AlphaT2 is a fat burner isn't it? I would say its a waste of money on a lean bulk just be strict with your diet and work out your kcals and macros properly and you will probably find you won't need it.


----------



## klint37 (Jan 26, 2012)

Yes pal...it is.. good reviews on in. was woundering if it would help keep at bf down as weight goes up ??? cheers


----------



## tony10 (Oct 15, 2009)

what are your stats? training ect?


----------



## klint37 (Jan 26, 2012)

Stats.. 176lb 17.7 bf 5ft 10 trainning 6 days on one off. only been training for 3 months most of that was losing 1.2 stone and 7%bf. now have abs lol


----------



## tony10 (Oct 15, 2009)

imo its hard to bulk lean. not impossible but takes alot longer than bulking up like a bcstard lol


----------



## Milky (Nov 30, 2008)

tony10 said:


> imo its hard to bulk lean. not impossible but takes alot longer than bulking up like a bcstard lol


yes but then its just as big a bastard moving the fat, so you end up doing twice the work and looking fat for fu*k knows how long.


----------



## klint37 (Jan 26, 2012)

Lol. so is it worth it ..?


----------



## Milky (Nov 30, 2008)

klint37 said:


> Lol. so is it worth it ..?


IMO and from my own experience no.


----------



## Ginger Ben (Oct 5, 2010)

klint37 said:


> Yes pal...it is.. good reviews on in. was woundering if it would help keep at bf down as weight goes up ??? cheers


Not as much as controlling your diet and training/cardio will. Honestly these things IMO are only good if you are trying to lose weight only and even then they only assist once diet and training are optimised. For example an overweight bloke taking AT2 with rubbish diet and poorly planned training will achieve nothing extra from it. My point being is thatdiet and training are the key to a 'lean' bulk.
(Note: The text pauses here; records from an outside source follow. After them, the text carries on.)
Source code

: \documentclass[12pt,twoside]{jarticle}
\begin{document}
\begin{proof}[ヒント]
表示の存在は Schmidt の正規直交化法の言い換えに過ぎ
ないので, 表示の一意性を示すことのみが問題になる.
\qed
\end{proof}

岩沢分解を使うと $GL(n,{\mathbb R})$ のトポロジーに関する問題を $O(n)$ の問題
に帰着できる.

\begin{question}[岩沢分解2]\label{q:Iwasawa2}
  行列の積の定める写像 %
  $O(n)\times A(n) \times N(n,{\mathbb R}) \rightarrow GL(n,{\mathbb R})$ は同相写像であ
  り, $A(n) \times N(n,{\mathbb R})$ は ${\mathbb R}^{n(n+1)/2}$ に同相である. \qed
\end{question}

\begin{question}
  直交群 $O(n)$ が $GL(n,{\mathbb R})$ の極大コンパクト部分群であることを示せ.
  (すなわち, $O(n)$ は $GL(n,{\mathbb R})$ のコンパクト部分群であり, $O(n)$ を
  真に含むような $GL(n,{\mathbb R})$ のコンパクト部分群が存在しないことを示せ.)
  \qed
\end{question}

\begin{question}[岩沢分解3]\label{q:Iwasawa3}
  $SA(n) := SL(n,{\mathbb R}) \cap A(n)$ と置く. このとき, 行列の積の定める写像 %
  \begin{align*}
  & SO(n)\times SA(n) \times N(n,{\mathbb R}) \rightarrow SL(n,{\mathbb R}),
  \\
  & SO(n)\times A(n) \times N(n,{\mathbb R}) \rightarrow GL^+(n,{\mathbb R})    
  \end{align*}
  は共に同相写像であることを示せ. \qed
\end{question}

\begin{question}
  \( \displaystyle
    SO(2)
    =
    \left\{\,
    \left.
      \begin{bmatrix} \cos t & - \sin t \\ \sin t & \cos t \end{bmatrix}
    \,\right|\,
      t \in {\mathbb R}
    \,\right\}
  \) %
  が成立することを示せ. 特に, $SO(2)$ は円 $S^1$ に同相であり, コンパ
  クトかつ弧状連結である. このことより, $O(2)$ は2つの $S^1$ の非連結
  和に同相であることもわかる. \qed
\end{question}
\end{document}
In all honesty I'm not a big believer in the whole bulk/cut cycle that a lot of people go through. I think it's fine to focus on one or the other when you start out to get yourself the base you need to build on but from then on unless you 'need' lots of mass for a sport like strongman or rugby perhaps I don't really understand why everybody doesn't just try to add good amounts of lean mass constantly. It's different for bodybuilders who want to compete of course as the prep cut and so on is required but for average trainers like me who do it for fun, I don't see the point.
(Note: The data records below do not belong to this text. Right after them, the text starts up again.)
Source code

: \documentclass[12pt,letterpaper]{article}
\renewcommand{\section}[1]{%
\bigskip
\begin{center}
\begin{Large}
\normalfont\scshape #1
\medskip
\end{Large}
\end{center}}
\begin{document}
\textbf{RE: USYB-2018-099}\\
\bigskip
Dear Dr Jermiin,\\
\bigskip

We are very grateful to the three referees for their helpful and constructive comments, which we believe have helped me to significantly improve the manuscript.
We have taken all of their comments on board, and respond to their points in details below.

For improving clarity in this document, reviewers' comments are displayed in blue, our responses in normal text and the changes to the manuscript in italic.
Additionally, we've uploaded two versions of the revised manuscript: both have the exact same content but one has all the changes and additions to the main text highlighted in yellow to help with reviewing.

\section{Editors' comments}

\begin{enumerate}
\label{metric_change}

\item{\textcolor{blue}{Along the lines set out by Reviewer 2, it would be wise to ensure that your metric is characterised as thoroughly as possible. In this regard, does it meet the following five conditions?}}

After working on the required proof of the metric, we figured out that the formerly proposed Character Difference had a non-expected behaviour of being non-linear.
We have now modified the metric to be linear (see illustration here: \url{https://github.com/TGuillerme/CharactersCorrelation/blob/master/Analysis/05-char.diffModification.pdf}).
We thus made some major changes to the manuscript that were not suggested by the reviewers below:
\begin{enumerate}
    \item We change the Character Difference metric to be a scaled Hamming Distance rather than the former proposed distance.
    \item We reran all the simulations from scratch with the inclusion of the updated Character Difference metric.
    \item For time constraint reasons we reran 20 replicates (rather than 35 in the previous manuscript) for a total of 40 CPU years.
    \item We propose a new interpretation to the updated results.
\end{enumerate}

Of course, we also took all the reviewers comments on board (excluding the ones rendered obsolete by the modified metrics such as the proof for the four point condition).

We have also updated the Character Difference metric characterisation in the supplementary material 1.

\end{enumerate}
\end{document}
Nail your diet and training (if you haven't already) and spend the £30 the Alpha costs on beef and eggs! :thumbup1:


----------



## klint37 (Jan 26, 2012)

Think nailing this diet may take some trail and errors. thanks


----------



## Wevans2303 (Feb 18, 2010)

klint37 said:


> Think nailing this diet may take some trail and errors. thanks


Mate don't overcomplicate diet it's one of the simplest things.
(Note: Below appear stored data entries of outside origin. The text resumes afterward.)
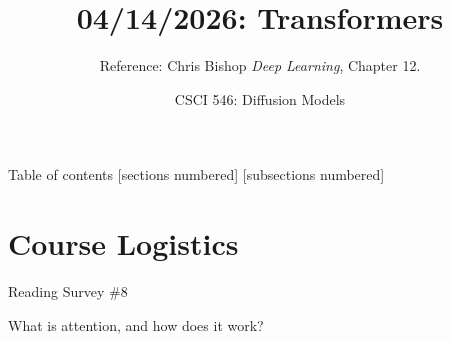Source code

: \documentclass[10pt]{beamer}
\title{04/14/2026: Transformers}
\author{Reference: Chris Bishop \textit{Deep Learning}, Chapter 12.}
\date{CSCI 546: Diffusion Models}
\begin{document}
\maketitle


\begin{frame}{Table of contents}
  [sections numbered]
  [subsections numbered]
  \tableofcontents
\end{frame}





\section{Course Logistics}



%
%
%	


\begin{frame}{Reading Survey \#8}

What is attention, and how does it work?

	
\end{frame}



%
%
\end{document}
How much do you weigh and how tall are you?


----------



## klint37 (Jan 26, 2012)

I am now 178 [email protected] 10.5


----------



## klint37 (Jan 26, 2012)

178lbs and 5ft 10.5


----------



## lxm (Jul 26, 2011)

klint37 said:


> 178lbs and 5ft 10.5


Dont forget that 0.5 of an inch guys... it makes all the difference to the ego 

So your basically 5ft 10 mate ?


----------



## klint37 (Jan 26, 2012)

Lol well i srink during the day ..


----------